Presently he cast his cigarette from him, picked up his suit cases, and started upward, jaw set. It was a good thing for him that he had a jaw like that. It was his only asset now. So far in life, however, he had never used it.

Except the echo of his tread on the uncarpeted staircase, not another sound stirred in the house. Every landing was deserted, every apartment appeared to be empty and locked up for the summer. Dust lay gray on banister and landing; the heated atmosphere reeked with the odor of moth balls and tar paper seeping from locked doors.

On the top floor a gas jet flickered as usual in the corridor which led to his apartment. By its uncertain flame he selected a key from the bunch he carried, and let himself into his own rooms; and the instant he set foot across the threshold he knew that something was wrong.

Whether it had been a slight sound which he fancied he heard in the private passage-way, or whether he imagined some stealthy movement in the golden dusk beyond, he could not determine; but a swift instinct halted and challenged him, and left him listening.

As he stood there, checked, slowly the idea began to possess him that there was somebody else in the apartment. When the slight but sudden chill had left him, and his hair no longer tingled on the verge of rising, he moved forward a step, then again halted. For a moment, still grasping both suit cases, he stood as though at bay, listening, glancing from alcove to corridor, from one dim spot of light to another where a door ajar here and there revealed corners of empty rooms.
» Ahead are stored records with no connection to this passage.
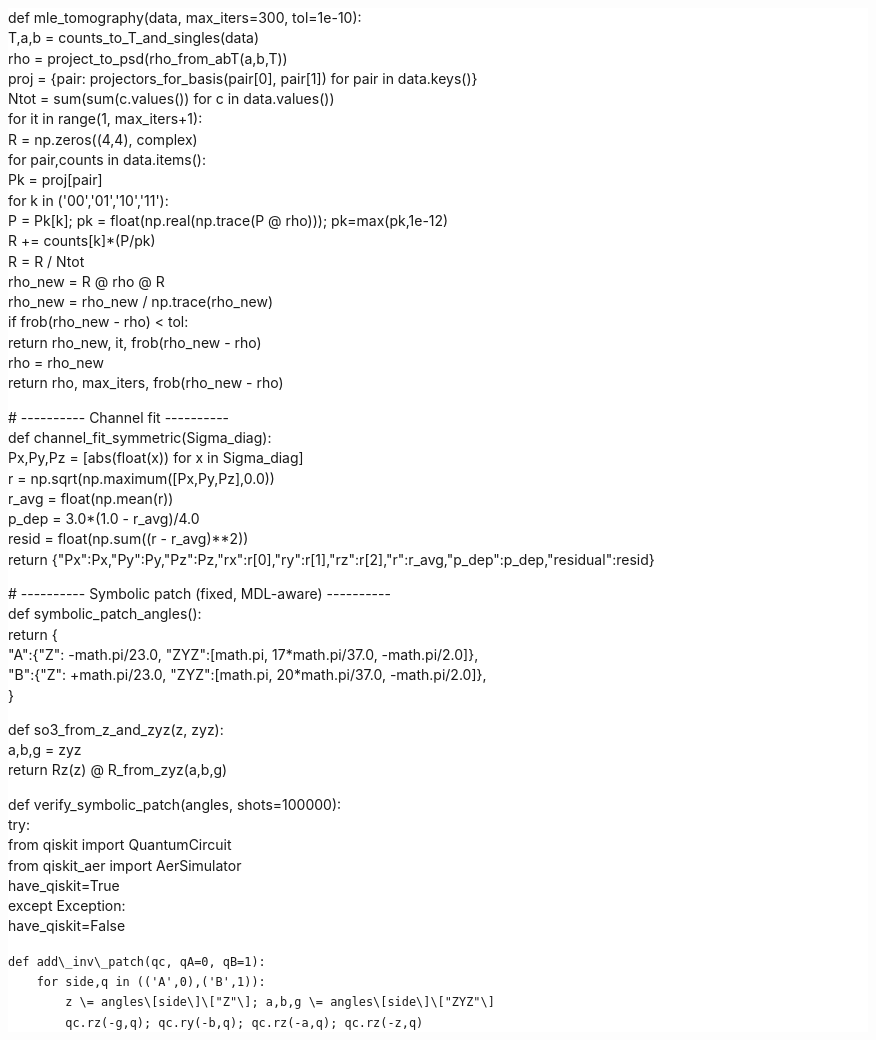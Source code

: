 def mle\_tomography(data, max\_iters=300, tol=1e-10):  
    T,a,b \= counts\_to\_T\_and\_singles(data)  
    rho \= project\_to\_psd(rho\_from\_abT(a,b,T))  
    proj \= {pair: projectors\_for\_basis(pair\[0\], pair\[1\]) for pair in data.keys()}  
    Ntot \= sum(sum(c.values()) for c in data.values())  
    for it in range(1, max\_iters+1):  
        R \= np.zeros((4,4), complex)  
        for pair,counts in data.items():  
            Pk \= proj\[pair\]  
            for k in ('00','01','10','11'):  
                P \= Pk\[k\]; pk \= float(np.real(np.trace(P @ rho))); pk=max(pk,1e-12)  
                R \+= counts\[k\]\*(P/pk)  
        R \= R / Ntot  
        rho\_new \= R @ rho @ R  
        rho\_new \= rho\_new / np.trace(rho\_new)  
        if frob(rho\_new \- rho) \< tol:  
            return rho\_new, it, frob(rho\_new \- rho)  
        rho \= rho\_new  
    return rho, max\_iters, frob(rho\_new \- rho)

\# \---------- Channel fit \----------  
def channel\_fit\_symmetric(Sigma\_diag):  
    Px,Py,Pz \= \[abs(float(x)) for x in Sigma\_diag\]  
    r \= np.sqrt(np.maximum(\[Px,Py,Pz\],0.0))  
    r\_avg \= float(np.mean(r))  
    p\_dep \= 3.0\*(1.0 \- r\_avg)/4.0  
    resid \= float(np.sum((r \- r\_avg)\*\*2))  
    return {"Px":Px,"Py":Py,"Pz":Pz,"rx":r\[0\],"ry":r\[1\],"rz":r\[2\],"r":r\_avg,"p\_dep":p\_dep,"residual":resid}

\# \---------- Symbolic patch (fixed, MDL-aware) \----------  
def symbolic\_patch\_angles():  
    return {  
        "A":{"Z": \-math.pi/23.0, "ZYZ":\[math.pi, 17\*math.pi/37.0, \-math.pi/2.0\]},  
        "B":{"Z": \+math.pi/23.0, "ZYZ":\[math.pi, 20\*math.pi/37.0, \-math.pi/2.0\]},  
    }

def so3\_from\_z\_and\_zyz(z, zyz):  
    a,b,g \= zyz  
    return Rz(z) @ R\_from\_zyz(a,b,g)

def verify\_symbolic\_patch(angles, shots=100000):  
    try:  
        from qiskit import QuantumCircuit  
        from qiskit\_aer import AerSimulator  
        have\_qiskit=True  
    except Exception:  
        have\_qiskit=False

    def add\_inv\_patch(qc, qA=0, qB=1):  
        for side,q in (('A',0),('B',1)):  
            z \= angles\[side\]\["Z"\]; a,b,g \= angles\[side\]\["ZYZ"\]  
            qc.rz(-g,q); qc.ry(-b,q); qc.rz(-a,q); qc.rz(-z,q)
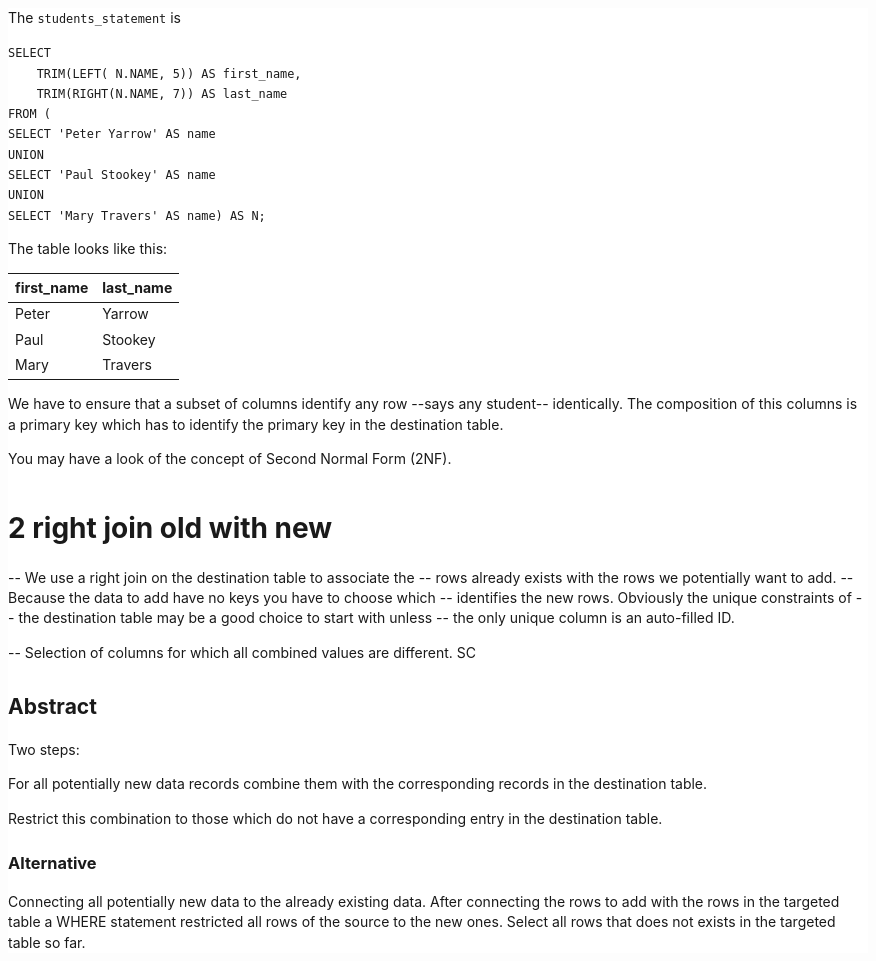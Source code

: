 The `students_statement` is
```
SELECT 
	TRIM(LEFT( N.NAME, 5)) AS first_name,
	TRIM(RIGHT(N.NAME, 7)) AS last_name
FROM (
SELECT 'Peter Yarrow' AS name
UNION
SELECT 'Paul Stookey' AS name
UNION
SELECT 'Mary Travers' AS name) AS N;
```

The table looks like this:

|first_name | last_name |
|---|---|
|Peter |	Yarrow|
|Paul |	Stookey|
|Mary |	Travers|

We have to ensure that a subset of columns identify any row --says any student-- identically.
The composition of this columns is a primary key which has to identify the primary key in the destination table.

You may have a look of the concept of Second Normal Form (2NF).



# 2 right join old with new

-- We use a right join on the destination table to associate the
-- rows already exists with the rows we potentially want to add.
-- Because the data to add have no keys you have to choose which
-- identifies the new rows. Obviously the unique constraints of
-- the destination table may be a good choice to start with unless
-- the only unique column is an auto-filled ID.


  
-- Selection of columns for which all combined values are different. SC

## Abstract

Two steps:

For all potentially new data records combine them with the corresponding records
in the destination table.

Restrict this combination to those which do not have a corresponding entry in the
destination table.   

### Alternative
Connecting all potentially new data to the already existing data. 
After connecting the rows to add with the rows in the targeted table a WHERE statement
restricted all rows of the source to the new ones.
Select all rows that does not exists in the targeted table so far.
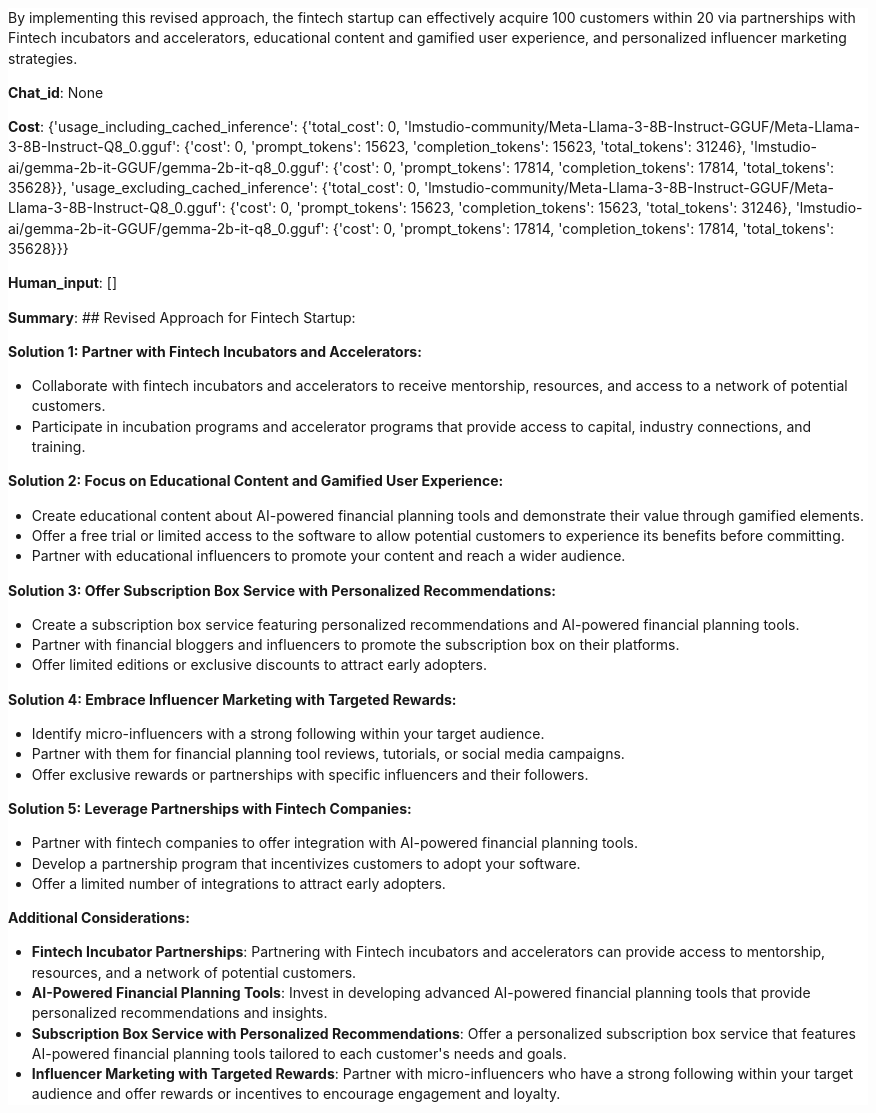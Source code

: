 By implementing this revised approach, the fintech startup can effectively acquire 100 customers within 20
via partnerships with Fintech incubators and accelerators, educational content and gamified user experience, and personalized influencer marketing strategies.

**Chat_id**: None

**Cost**: {'usage_including_cached_inference': {'total_cost': 0, 'lmstudio-community/Meta-Llama-3-8B-Instruct-GGUF/Meta-Llama-3-8B-Instruct-Q8_0.gguf': {'cost': 0, 'prompt_tokens': 15623, 'completion_tokens': 15623, 'total_tokens': 31246}, 'lmstudio-ai/gemma-2b-it-GGUF/gemma-2b-it-q8_0.gguf': {'cost': 0, 'prompt_tokens': 17814, 'completion_tokens': 17814, 'total_tokens': 35628}}, 'usage_excluding_cached_inference': {'total_cost': 0, 'lmstudio-community/Meta-Llama-3-8B-Instruct-GGUF/Meta-Llama-3-8B-Instruct-Q8_0.gguf': {'cost': 0, 'prompt_tokens': 15623, 'completion_tokens': 15623, 'total_tokens': 31246}, 'lmstudio-ai/gemma-2b-it-GGUF/gemma-2b-it-q8_0.gguf': {'cost': 0, 'prompt_tokens': 17814, 'completion_tokens': 17814, 'total_tokens': 35628}}}

**Human_input**: []

**Summary**: ## Revised Approach for Fintech Startup:

**Solution 1: Partner with Fintech Incubators and Accelerators:**

* Collaborate with fintech incubators and accelerators to receive mentorship, resources, and access to a network of potential customers.
* Participate in incubation programs and accelerator programs that provide access to capital, industry connections, and training.

**Solution 2: Focus on Educational Content and Gamified User Experience:**

* Create educational content about AI-powered financial planning tools and demonstrate their value through gamified elements.
* Offer a free trial or limited access to the software to allow potential customers to experience its benefits before committing.
* Partner with educational influencers to promote your content and reach a wider audience.

**Solution 3: Offer Subscription Box Service with Personalized Recommendations:**

* Create a subscription box service featuring personalized recommendations and AI-powered financial planning tools.
* Partner with financial bloggers and influencers to promote the subscription box on their platforms.
* Offer limited editions or exclusive discounts to attract early adopters.

**Solution 4: Embrace Influencer Marketing with Targeted Rewards:**

* Identify micro-influencers with a strong following within your target audience.
* Partner with them for financial planning tool reviews, tutorials, or social media campaigns.
* Offer exclusive rewards or partnerships with specific influencers and their followers.

**Solution 5: Leverage Partnerships with Fintech Companies:**

* Partner with fintech companies to offer integration with AI-powered financial planning tools.
* Develop a partnership program that incentivizes customers to adopt your software.
* Offer a limited number of integrations to attract early adopters.

**Additional Considerations:**

* **Fintech Incubator Partnerships**: Partnering with Fintech incubators and accelerators can provide access to mentorship, resources, and a network of potential customers.
* **AI-Powered Financial Planning Tools**: Invest in developing advanced AI-powered financial planning tools that provide personalized recommendations and insights.
* **Subscription Box Service with Personalized Recommendations**: Offer a personalized subscription box service that features AI-powered financial planning tools tailored to each customer's needs and goals.
* **Influencer Marketing with Targeted Rewards**: Partner with micro-influencers who have a strong following within your target audience and offer rewards or incentives to encourage engagement and loyalty.

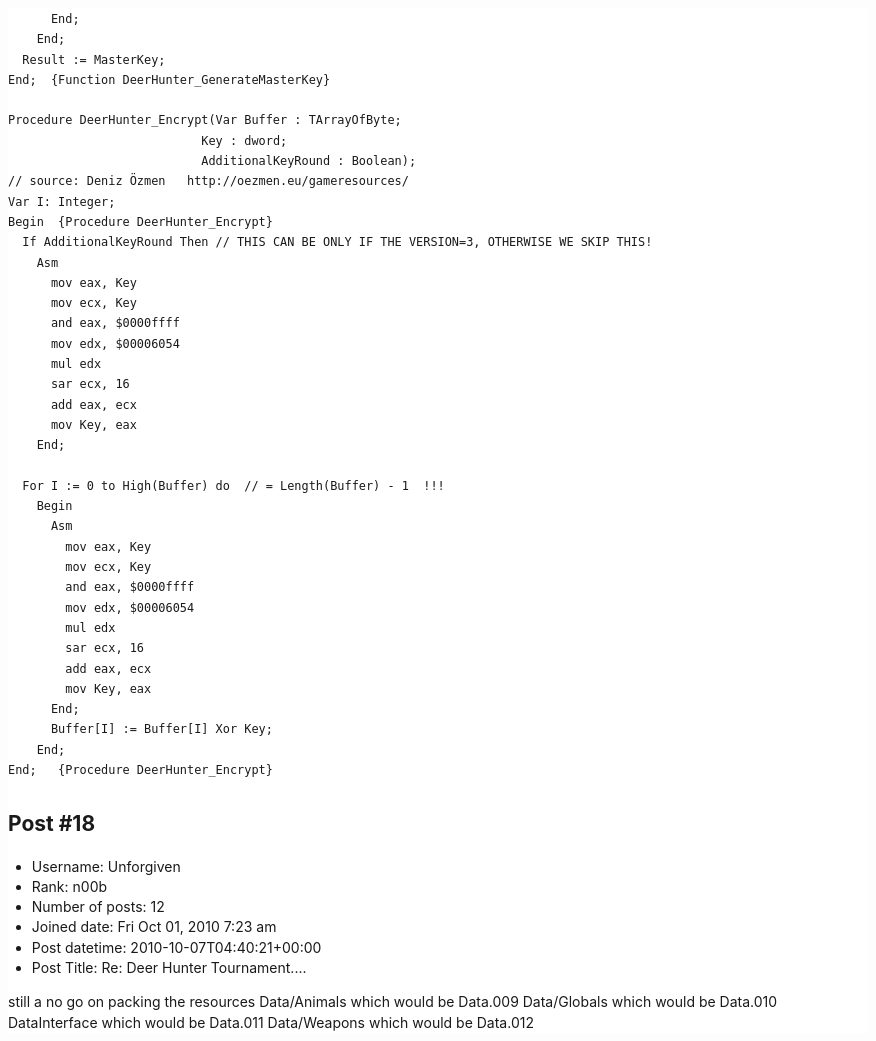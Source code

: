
 ```
      End;
    End;
  Result := MasterKey;
End;  {Function DeerHunter_GenerateMasterKey}

Procedure DeerHunter_Encrypt(Var Buffer : TArrayOfByte;
                           Key : dword;
                           AdditionalKeyRound : Boolean);
// source: Deniz Özmen   http://oezmen.eu/gameresources/
Var I: Integer;
Begin  {Procedure DeerHunter_Encrypt}
  If AdditionalKeyRound Then // THIS CAN BE ONLY IF THE VERSION=3, OTHERWISE WE SKIP THIS!
    Asm
      mov eax, Key
      mov ecx, Key
      and eax, $0000ffff
      mov edx, $00006054
      mul edx
      sar ecx, 16
      add eax, ecx
      mov Key, eax
    End;

  For I := 0 to High(Buffer) do  // = Length(Buffer) - 1  !!!
    Begin
      Asm
        mov eax, Key
        mov ecx, Key
        and eax, $0000ffff
        mov edx, $00006054
        mul edx
        sar ecx, 16
        add eax, ecx
        mov Key, eax
      End;
      Buffer[I] := Buffer[I] Xor Key;
    End;
End;   {Procedure DeerHunter_Encrypt} 
```
## Post #18
- Username: Unforgiven
- Rank: n00b
- Number of posts: 12
- Joined date: Fri Oct 01, 2010 7:23 am
- Post datetime: 2010-10-07T04:40:21+00:00
- Post Title: Re: Deer Hunter Tournament....

still a no go  on packing the resources
Data/Animals  which would be Data.009
Data/Globals which would be Data.010
DataInterface which would be Data.011
Data/Weapons which would be Data.012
Whether or not there was at that moment another living being except himself in the place he did not know, but he did know that otherwise matters were not as he had left them a year ago in his apartment.

For one thing, here, under his feet, was spread his beautiful, antique Daghestan runner, soft as deep velvet, which he had left carefully rolled up, sewed securely in burlap, and stuffed full of camphor balls. For another thing, his ear had caught a low, rhythmical sound from the mantel in his bedroom. It was his frivolous Sèvres clock ticking as indiscreetly as it had ever ticked in the boudoir of its gayly patched and powdered mistress a hundred and fifty years ago—which was disturbing to Edgerton, as he had been away for a year, and had left his apartment locked up with orders to Kenna, the janitor, to keep out until otherwise instructed by letter or cable.